Wood County wild man root of Bigfoot legend?
By Rhonda Whetstone Neibauer
October 12, 2010 -- Forget about the wild man of Borneo -- back in the early 1900s, we had our own wild man right here in Wood County, Wisconsin.
In August 1910, the local papers were full of stories of encounters with the Wood County Wild Man. Marshfield, Stevens Point, Oshkosh and Grand Rapids newspapers all had stories with various details about the strange man near Auburndale.
It was first reported that Marshfield was in terror over the wild man who was living in the forests surrounding Auburndale on Aug. 15. It said he occasionally appeared in the open, wearing only a shirt, "more abbreviated than a Scottish kilt."
Reporters were quick to point out the man had been seen in broad daylight and the story was neither a hoax nor a hallucination.
Thought to inhabit a wooded spot near the old George Zollinger place, the unkempt man was called "wild as a hawk" in his actions.
The Echwells, who resided there, had seen him many times but with any attempt to approach him, he made off to his lair with the speed of a deer.
"He puts one hand on a fence post and vaults a five-wire fence as easily as a college athlete, and his speed defies pursuit," according to one story.

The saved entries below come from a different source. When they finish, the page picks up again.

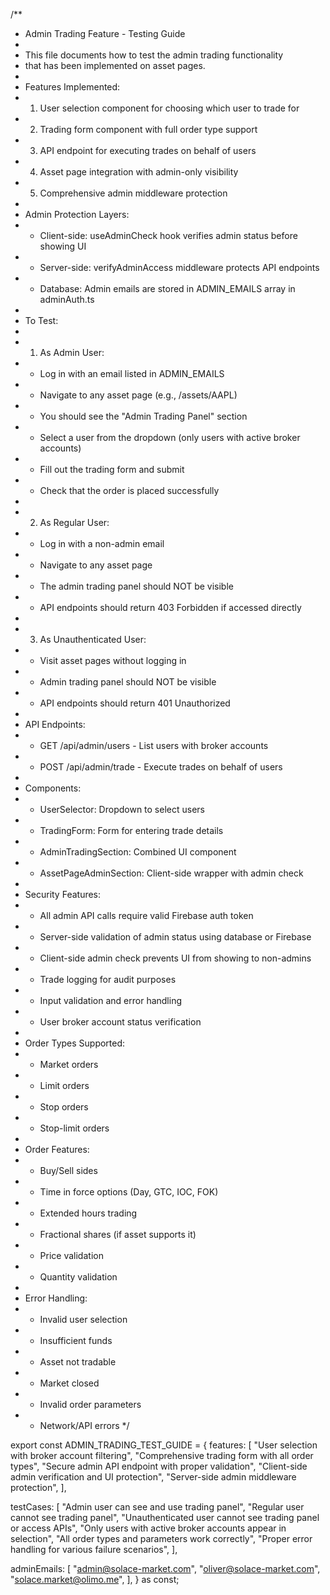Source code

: /**
 * Admin Trading Feature - Testing Guide
 * 
 * This file documents how to test the admin trading functionality
 * that has been implemented on asset pages.
 * 
 * Features Implemented:
 * 1. User selection component for choosing which user to trade for
 * 2. Trading form component with full order type support
 * 3. API endpoint for executing trades on behalf of users
 * 4. Asset page integration with admin-only visibility
 * 5. Comprehensive admin middleware protection
 * 
 * Admin Protection Layers:
 * - Client-side: useAdminCheck hook verifies admin status before showing UI
 * - Server-side: verifyAdminAccess middleware protects API endpoints
 * - Database: Admin emails are stored in ADMIN_EMAILS array in adminAuth.ts
 * 
 * To Test:
 * 
 * 1. As Admin User:
 *    - Log in with an email listed in ADMIN_EMAILS
 *    - Navigate to any asset page (e.g., /assets/AAPL)
 *    - You should see the "Admin Trading Panel" section
 *    - Select a user from the dropdown (only users with active broker accounts)
 *    - Fill out the trading form and submit
 *    - Check that the order is placed successfully
 * 
 * 2. As Regular User:
 *    - Log in with a non-admin email
 *    - Navigate to any asset page
 *    - The admin trading panel should NOT be visible
 *    - API endpoints should return 403 Forbidden if accessed directly
 * 
 * 3. As Unauthenticated User:
 *    - Visit asset pages without logging in
 *    - Admin trading panel should NOT be visible
 *    - API endpoints should return 401 Unauthorized
 * 
 * API Endpoints:
 * - GET /api/admin/users - List users with broker accounts
 * - POST /api/admin/trade - Execute trades on behalf of users
 * 
 * Components:
 * - UserSelector: Dropdown to select users
 * - TradingForm: Form for entering trade details
 * - AdminTradingSection: Combined UI component
 * - AssetPageAdminSection: Client-side wrapper with admin check
 * 
 * Security Features:
 * - All admin API calls require valid Firebase auth token
 * - Server-side validation of admin status using database or Firebase
 * - Client-side admin check prevents UI from showing to non-admins
 * - Trade logging for audit purposes
 * - Input validation and error handling
 * - User broker account status verification
 * 
 * Order Types Supported:
 * - Market orders
 * - Limit orders
 * - Stop orders
 * - Stop-limit orders
 * 
 * Order Features:
 * - Buy/Sell sides
 * - Time in force options (Day, GTC, IOC, FOK)
 * - Extended hours trading
 * - Fractional shares (if asset supports it)
 * - Price validation
 * - Quantity validation
 * 
 * Error Handling:
 * - Invalid user selection
 * - Insufficient funds
 * - Asset not tradable
 * - Market closed
 * - Invalid order parameters
 * - Network/API errors
 */

export const ADMIN_TRADING_TEST_GUIDE = {
  features: [
    "User selection with broker account filtering",
    "Comprehensive trading form with all order types",
    "Secure admin API endpoint with proper validation",
    "Client-side admin verification and UI protection", 
    "Server-side admin middleware protection",
  ],
  
  testCases: [
    "Admin user can see and use trading panel",
    "Regular user cannot see trading panel", 
    "Unauthenticated user cannot see trading panel or access APIs",
    "Only users with active broker accounts appear in selection",
    "All order types and parameters work correctly",
    "Proper error handling for various failure scenarios",
  ],
  
  adminEmails: [
    "admin@solace-market.com",
    "oliver@solace-market.com", 
    "solace.market@olimo.me",
  ],
} as const;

A group of men and boys once tried to surround and apprehend him, but he leaped a fence and went to ground in deep thickets.

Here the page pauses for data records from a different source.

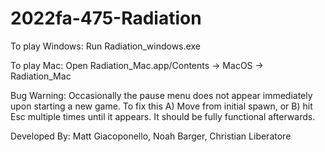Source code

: # 2022fa-475-Radiation


To play Windows:
  Run Radiation_windows.exe

To play Mac: 
  Open Radiation_Mac.app/Contents -> MacOS -> Radiation_Mac

Bug Warning:
  Occasionally the pause menu does not appear immediately upon starting a new game. To fix this A) Move from initial spawn, or B) hit Esc multiple times until it appears. It should be fully functional afterwards.
  
Developed By:
  Matt Giacoponello,
  Noah Barger,
  Christian Liberatore

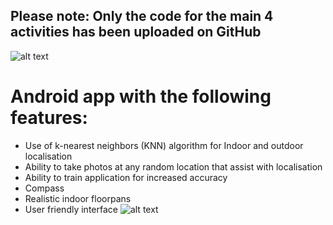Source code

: ## Please note: Only the code for the main 4 activities has been uploaded on GitHub <br/>
![alt text](https://github.com/EvanPl/Locate_me_App_with_Extra_Functionalities/blob/main/Images/Logo.PNG)
# Android app with the following features:
- Use of k-nearest neighbors (KNN) algorithm for Indoor and outdoor localisation
- Ability to take photos at any random location that assist with localisation
- Ability to train application for increased accuracy
- Compass
- Realistic indoor floorpans
- User friendly interface
![alt text](https://github.com/EvanPl/Locate_me_App_with_Extra_Functionalities/blob/main/Images/1.png)
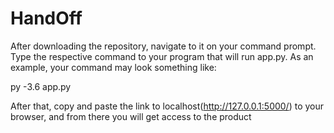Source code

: # HandOff

After downloading the repository, navigate to it on your command prompt. Type the respective command to your program that will run app.py. As an example, your command may look something like:

py -3.6 app.py

After that, copy and paste the link to localhost(http://127.0.0.1:5000/) to your browser, and from there you will get access to the product
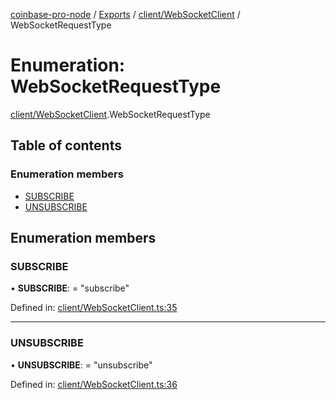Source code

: [coinbase-pro-node](../README.md) / [Exports](../modules.md) / [client/WebSocketClient](../modules/client_websocketclient.md) / WebSocketRequestType

# Enumeration: WebSocketRequestType

[client/WebSocketClient](../modules/client_websocketclient.md).WebSocketRequestType

## Table of contents

### Enumeration members

- [SUBSCRIBE](client_websocketclient.websocketrequesttype.md#subscribe)
- [UNSUBSCRIBE](client_websocketclient.websocketrequesttype.md#unsubscribe)

## Enumeration members

### SUBSCRIBE

• **SUBSCRIBE**: = "subscribe"

Defined in: [client/WebSocketClient.ts:35](https://github.com/bennycode/coinbase-pro-node/blob/a4b1aac/src/client/WebSocketClient.ts#L35)

---

### UNSUBSCRIBE

• **UNSUBSCRIBE**: = "unsubscribe"

Defined in: [client/WebSocketClient.ts:36](https://github.com/bennycode/coinbase-pro-node/blob/a4b1aac/src/client/WebSocketClient.ts#L36)
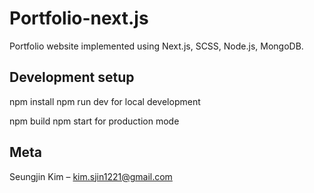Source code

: # Portfolio-next.js

Portfolio website implemented using Next.js, SCSS, Node.js, MongoDB.

## Development setup

npm install
npm run dev for local development

npm build
npm start for production mode


## Meta

Seungjin Kim – kim.sjin1221@gmail.com
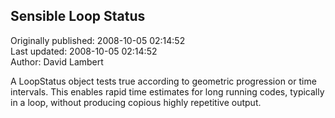 ## Sensible Loop Status  
Originally published: 2008-10-05 02:14:52  
Last updated: 2008-10-05 02:14:52  
Author: David Lambert  
  
A LoopStatus object tests true according to geometric progression or time intervals.  This enables rapid time estimates for long running codes, typically in a loop, without producing copious highly repetitive output.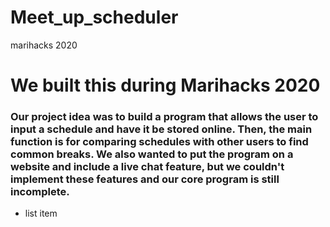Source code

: # Meet_up_scheduler
marihacks 2020

# We built this during Marihacks 2020
### Our project idea was to build a program that allows the user to input a schedule and have it be stored online. Then, the main function is for comparing schedules with other users to find common breaks. We also wanted to put the program on a website and include a live chat feature, but we couldn't implement these features and our core program is still incomplete.

- list item
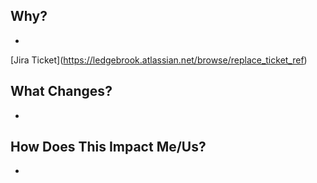 ## Why?

- 

\[Jira Ticket\]\(https://ledgebrook.atlassian.net/browse/replace_ticket_ref)

## What Changes?

- 

## How Does This Impact Me/Us?

- 
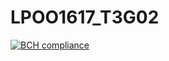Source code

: # LPOO1617_T3G02
[![BCH compliance](https://bettercodehub.com/edge/badge/anaezes/LPOO1617_T3G02)](https://bettercodehub.com/)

Local berry pickers were giving his domain a wide berth as authorities tried to capture him.
Officers Schmidt and Thompson from Marshfield and Sheriff Griffin of Grand Rapids had been searching, but he managed to elude them -- never allowing them a glimpse. A subsequent story joked they were especially anxious to catch him so he could be the star attraction at the street fair the following week.
The wild man became such a hot topic that Griffin and Schmidt actually perpetrated a joke on a saloon keeper with the aid of "Curly Babcock," who impersonated the wild man in realistic style, giving rise to the story he had been apprehended.
Another time, Officer Thompson and D.A. Andrews made a fruitless trip to the area where he was often seen. Unlike Griffin and Schmidt though, they extended sympathy toward the man, stating it was likely the nude man was deranged, but since no one had reported anyone missing, it was difficult to say who the man was or where he came from.
Meanwhile, in Plover, 29-year-old William Annes who was living in the woods of Plover, milking cows and stealing food in the nighttime, was captured, examined, found insane and committed to the Northern Asylum.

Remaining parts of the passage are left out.